Mercy Corps is committed to working with those who have not yet seen the benefits of China's economic growth. Since 2001, Mercy Corps has been investing in vulnerable communities through microfinance programs that offer start-up capital and technical assistance to enterprising low-income people.
The agency's goal in China is to foster the development of new and existing civil society initiatives, as well as building and strengthening the capacity of local non-governmental organizations for responses to domestic and regional needs. Mercy Corps also seeks to develop strong networks and links among the business, academic and public sectors, all with the aim of promoting good governance and corporate social responsibility, bringing peace and stability to the broader East Asia region.
So far, approximately 60,000 people in China have benefited from Mercy Corps' small loans and training, using that support to turn their aspirations into assets.
Programs in Focus
Project G.L.O.W.: Giving Leadership Opportunities to Young Women
With support from the Nike Foundation, Mercy Corps is addressing key social issues for youth of the Yi ethnic minority group in Sichuan Province. We are working together with the Liangshan Yi For Empowerment (LYFE) Center, a local non-governmental organization, to equip and empower Yi adolescent girls with the life skills, health awareness and economic options necessary to cope and move beyond the challenges of urban migration and the growing HIV/AIDS epidemic.
The project targets adolescent girls ages 10-18 with activities that focus on education, economic opportunities and health.
School to Work Project: Opportunities for Urban Migrant Youth
The School to Work Project will provide employment skills and livelihood options to migrant youth living in poverty in China's economically thriving city of Beijing.

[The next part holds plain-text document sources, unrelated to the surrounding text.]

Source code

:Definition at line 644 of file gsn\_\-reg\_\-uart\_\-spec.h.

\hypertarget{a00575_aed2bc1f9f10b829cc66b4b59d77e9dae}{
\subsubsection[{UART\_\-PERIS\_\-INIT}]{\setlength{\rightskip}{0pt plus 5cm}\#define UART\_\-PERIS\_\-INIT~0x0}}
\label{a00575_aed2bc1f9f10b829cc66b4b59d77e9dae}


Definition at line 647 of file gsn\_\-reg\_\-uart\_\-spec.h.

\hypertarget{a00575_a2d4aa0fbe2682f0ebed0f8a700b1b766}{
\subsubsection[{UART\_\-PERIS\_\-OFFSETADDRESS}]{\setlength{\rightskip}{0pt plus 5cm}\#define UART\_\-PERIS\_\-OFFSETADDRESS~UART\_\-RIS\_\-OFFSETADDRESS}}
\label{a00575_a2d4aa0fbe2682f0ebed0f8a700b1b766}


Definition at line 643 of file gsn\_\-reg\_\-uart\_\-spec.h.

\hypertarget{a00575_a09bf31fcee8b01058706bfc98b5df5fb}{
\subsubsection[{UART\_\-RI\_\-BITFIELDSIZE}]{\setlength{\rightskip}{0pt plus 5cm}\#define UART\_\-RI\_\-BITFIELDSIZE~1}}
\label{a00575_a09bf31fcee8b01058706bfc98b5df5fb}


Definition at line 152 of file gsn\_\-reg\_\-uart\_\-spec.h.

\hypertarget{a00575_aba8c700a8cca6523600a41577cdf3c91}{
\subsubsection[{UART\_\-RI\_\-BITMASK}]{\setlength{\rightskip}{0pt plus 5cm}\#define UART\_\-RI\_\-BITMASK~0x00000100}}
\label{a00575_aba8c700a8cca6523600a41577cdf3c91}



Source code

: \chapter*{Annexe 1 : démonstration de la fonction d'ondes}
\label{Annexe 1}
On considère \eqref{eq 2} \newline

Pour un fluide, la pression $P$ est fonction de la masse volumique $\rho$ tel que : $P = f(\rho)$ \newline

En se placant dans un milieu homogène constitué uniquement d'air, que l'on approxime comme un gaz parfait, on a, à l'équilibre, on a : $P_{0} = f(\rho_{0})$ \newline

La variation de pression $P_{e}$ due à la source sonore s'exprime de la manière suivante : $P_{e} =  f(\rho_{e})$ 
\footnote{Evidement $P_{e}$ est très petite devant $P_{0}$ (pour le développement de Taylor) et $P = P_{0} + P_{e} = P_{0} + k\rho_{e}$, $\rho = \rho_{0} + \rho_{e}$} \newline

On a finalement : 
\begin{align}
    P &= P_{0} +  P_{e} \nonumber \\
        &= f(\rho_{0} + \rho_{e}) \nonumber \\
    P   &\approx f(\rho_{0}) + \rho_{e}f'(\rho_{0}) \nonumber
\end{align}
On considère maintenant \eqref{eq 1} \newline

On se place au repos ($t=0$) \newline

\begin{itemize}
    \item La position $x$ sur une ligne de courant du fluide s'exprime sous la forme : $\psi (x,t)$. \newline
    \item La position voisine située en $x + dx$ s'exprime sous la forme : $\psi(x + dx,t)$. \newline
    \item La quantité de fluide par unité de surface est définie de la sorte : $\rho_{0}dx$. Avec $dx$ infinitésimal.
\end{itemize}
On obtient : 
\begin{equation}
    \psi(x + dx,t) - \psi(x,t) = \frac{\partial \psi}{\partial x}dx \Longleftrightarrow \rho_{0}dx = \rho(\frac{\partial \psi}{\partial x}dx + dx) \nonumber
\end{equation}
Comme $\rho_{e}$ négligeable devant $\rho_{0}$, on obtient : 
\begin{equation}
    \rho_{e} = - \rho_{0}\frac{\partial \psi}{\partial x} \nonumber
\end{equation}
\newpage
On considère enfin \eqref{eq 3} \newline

Increasing numbers of families have moved to the city with the hope of escaping the cycle of poverty in China's rural villages. These families are scrambling to stay afloat and are operating without safety nets. Their children are marginalized by these conditions, and without targeted interventions face a future of poverty and insecurity.
Mercy Corps and the local non-profit Dandelion School - the only secondary school in Beijing serving adolescent migrant youth - have partnered to improve the quality of life and economic future of 50 youth (aged 14-18) through intensive vocational/life skills training and apprenticeships. The project has the expressed support of the Beijing Department of Labor, which is looking to replicate and scale up this model into other schools and community centers serving migrant families in Beijing.
Rural Community Development for Poverty Alleviation in Liuzhi, Guizhou
Mercy Corps is assisting rural farming communities in this impoverished part of China through the provision of micro-loans and vocational training to farmers living under the poverty line. This project provides capacity-building support to a local partner organization, China Foundation for Poverty Alleviation (CFPA), enabling it to serve a client base of more than 8,000 beneficiaries and achieve operational self-sufficiency in four years.
Rural Community Development for Poverty Alleviation in Xiapu, Fujian
The program aims to significantly reduce poverty and support the development of a viable microfinance institution in Xiapu County, Fujian Province over a four year period. At the same time, it seeks to strengthen the capacity of both CFPA and local staff through the provision of training in internationally accepted best practices and technical assistance. The project increases available funding for microfinance loans, creating viable livelihood opportunities for 1,200 low-income households in the rural county of Xiapu.